基于生成对抗网络的通航飞行器气动布局设计方法

doi:10.7527/S1000-6893.2025.32518

Abstract

Abstract:

Mainstream aerodynamic optimization approaches typically commence with the refinement of initial design stages， concentrating on local optimization within predefined configurations， rather than exploring the diversity of aerodynamic layout alternatives during the conceptual design phase. Recently， generative artificial intelligence has offered a novel solution paradigm for aircraft configuration design. This study presents a generative aerodynamic configuration design methodology based on Generative Adversarial Network （GAN）， with application to a small general aviation aircraft. First， the GAN and its variants are evaluated for their capability in representing parametric space and generating aerodynamic configurations. Based on this analysis， a Conditional Wasserstein GAN with Gradient Penalty （CWGAN-GP） is established for efficient generation of aerodynamic configurations. Second， for wing design under low-speed cruise conditions （Mach number 0.2， angle of attack of 2°）， the representation capability of different generative models in the parameter space and their ability to generate configurations under given conditions are analyzed， demonstrating the advantages of CWGAN-GP in generative design. Finally， for the conceptual aerodynamic configuration design of a general aviation aircraft under typical cruise conditions （Mach number 0.6， angle of attack of 2°）， the CWGAN-GP model successfully generates a variety of aerodynamic configurations using the lift coefficient and lift-to-drag ratio as conditional parameters.

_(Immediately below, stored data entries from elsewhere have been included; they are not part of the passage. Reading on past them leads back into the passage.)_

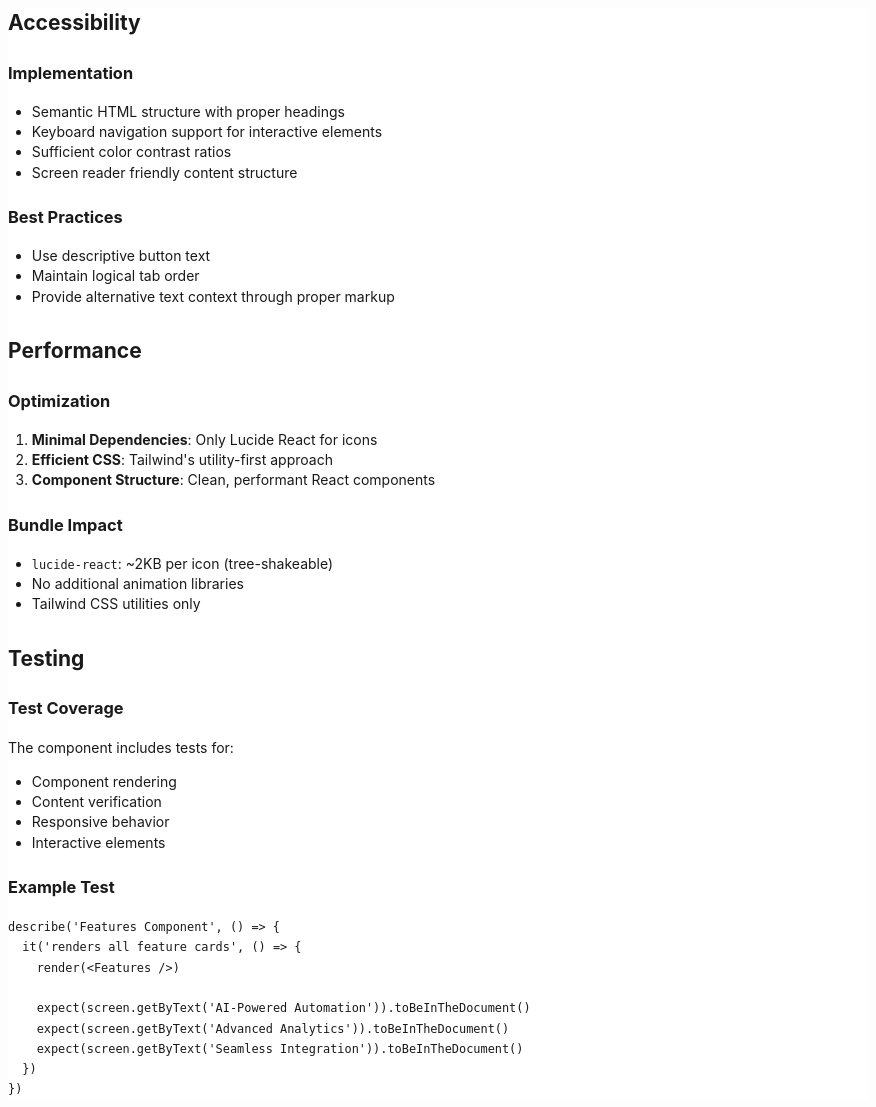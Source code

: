 ## Accessibility

### Implementation

- Semantic HTML structure with proper headings
- Keyboard navigation support for interactive elements
- Sufficient color contrast ratios
- Screen reader friendly content structure

### Best Practices

- Use descriptive button text
- Maintain logical tab order
- Provide alternative text context through proper markup

## Performance

### Optimization

1. **Minimal Dependencies**: Only Lucide React for icons
2. **Efficient CSS**: Tailwind's utility-first approach
3. **Component Structure**: Clean, performant React components

### Bundle Impact

- `lucide-react`: ~2KB per icon (tree-shakeable)
- No additional animation libraries
- Tailwind CSS utilities only

## Testing

### Test Coverage

The component includes tests for:

- Component rendering
- Content verification
- Responsive behavior
- Interactive elements

### Example Test

```tsx
describe('Features Component', () => {
  it('renders all feature cards', () => {
    render(<Features />)
    
    expect(screen.getByText('AI-Powered Automation')).toBeInTheDocument()
    expect(screen.getByText('Advanced Analytics')).toBeInTheDocument()
    expect(screen.getByText('Seamless Integration')).toBeInTheDocument()
  })
})
```
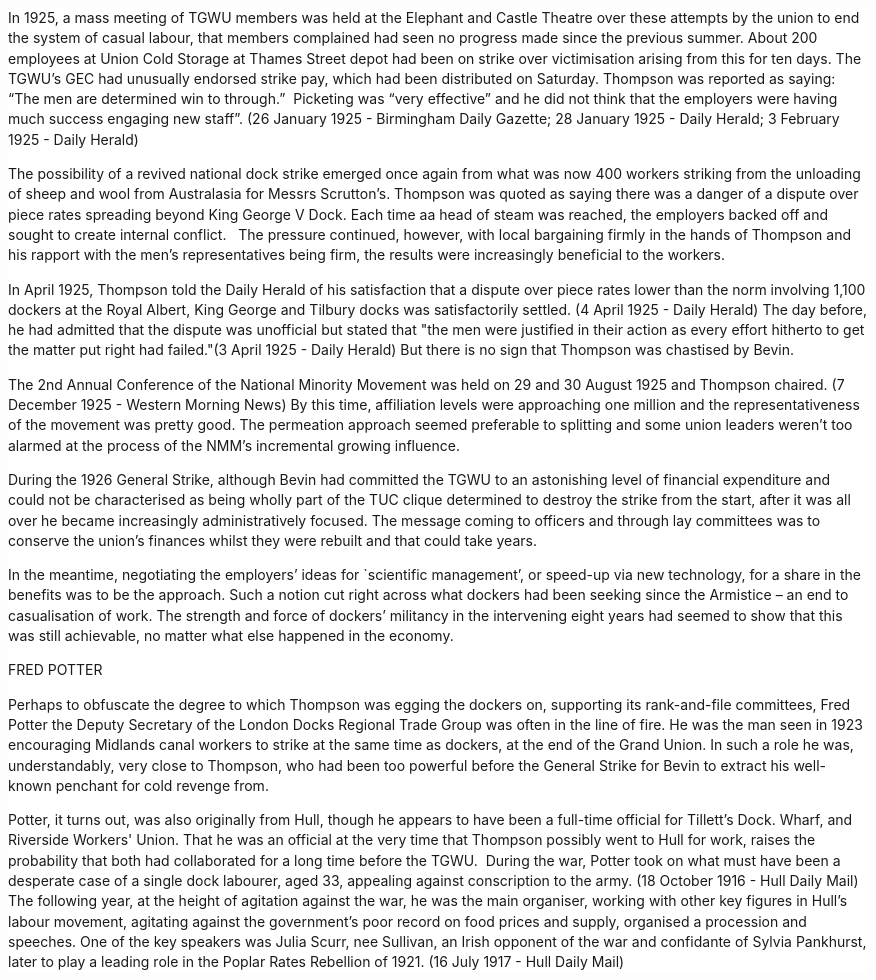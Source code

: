 In 1925, a mass meeting of TGWU members was held at the Elephant and Castle Theatre over these attempts by the union to end the system of casual labour, that members complained had seen no progress made since the previous summer. About 200 employees at Union Cold Storage at Thames Street depot had been on strike over victimisation arising from this for ten days. The TGWU’s GEC had unusually endorsed strike pay, which had been distributed on Saturday. Thompson was reported as saying: “The men are determined win to through.”  Picketing was “very effective” and he did not think that the employers were having much success engaging new staff”. (26 January 1925 - Birmingham Daily Gazette; 28 January 1925 - Daily Herald; 3 February 1925 - Daily Herald)

The possibility of a revived national dock strike emerged once again from what was now 400 workers striking from the unloading of sheep and wool from Australasia for Messrs Scrutton’s. Thompson was quoted as saying there was a danger of a dispute over piece rates spreading beyond King George V Dock. Each time aa head of steam was reached, the employers backed off and sought to create internal conflict.   The pressure continued, however, with local bargaining firmly in the hands of Thompson and his rapport with the men’s representatives being firm, the results were increasingly beneficial to the workers.

In April 1925, Thompson told the Daily Herald of his satisfaction that a dispute over piece rates lower than the norm involving 1,100 dockers at the Royal Albert, King George and Tilbury docks was satisfactorily settled. (4 April 1925 - Daily Herald) The day before, he had admitted that the dispute was unofficial but stated that "the men were justified in their action as every effort hitherto to get the matter put right had failed."(3 April 1925 - Daily Herald) But there is no sign that Thompson was chastised by Bevin. 

The 2nd Annual Conference of the National Minority Movement was held on 29 and 30 August 1925 and Thompson chaired. (7 December 1925 - Western Morning News) By this time, affiliation levels were approaching one million and the representativeness of the movement was pretty good. The permeation approach seemed preferable to splitting and some union leaders weren’t too alarmed at the process of the NMM’s incremental growing influence. 

During the 1926 General Strike, although Bevin had committed the TGWU to an astonishing level of financial expenditure and could not be characterised as being wholly part of the TUC clique determined to destroy the strike from the start, after it was all over he became increasingly administratively focused. The message coming to officers and through lay committees was to conserve the union’s finances whilst they were rebuilt and that could take years. 

In the meantime, negotiating the employers’ ideas for \`scientific management’, or speed-up via new technology, for a share in the benefits was to be the approach. Such a notion cut right across what dockers had been seeking since the Armistice – an end to casualisation of work. The strength and force of dockers’ militancy in the intervening eight years had seemed to show that this was still achievable, no matter what else happened in the economy.    

FRED POTTER

Perhaps to obfuscate the degree to which Thompson was egging the dockers on, supporting its rank-and-file committees, Fred Potter the Deputy Secretary of the London Docks Regional Trade Group was often in the line of fire. He was the man seen in 1923 encouraging Midlands canal workers to strike at the same time as dockers, at the end of the Grand Union. In such a role he was, understandably, very close to Thompson, who had been too powerful before the General Strike for Bevin to extract his well-known penchant for cold revenge from.

Potter, it turns out, was also originally from Hull, though he appears to have been a full-time official for Tillett’s Dock. Wharf, and Riverside Workers' Union. That he was an official at the very time that Thompson possibly went to Hull for work, raises the probability that both had collaborated for a long time before the TGWU.  During the war, Potter took on what must have been a desperate case of a single dock labourer, aged 33, appealing against conscription to the army. (18 October 1916 - Hull Daily Mail) The following year, at the height of agitation against the war, he was the main organiser, working with other key figures in Hull’s labour movement, agitating against the government’s poor record on food prices and supply, organised a procession and speeches. One of the key speakers was Julia Scurr, nee Sullivan, an Irish opponent of the war and confidante of Sylvia Pankhurst, later to play a leading role in the Poplar Rates Rebellion of 1921. (16 July 1917 - Hull Daily Mail)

By extending beyond the training parameter ranges， the proposed method exhibits strong generalization and extrapolation capabilities， capable of producing different aerodynamic shapes outside the original condition space. These results indicate that the generative design methodology presented offers a promising new paradigm for next-generation aircraft aerodynamic configuration exploration and innovation.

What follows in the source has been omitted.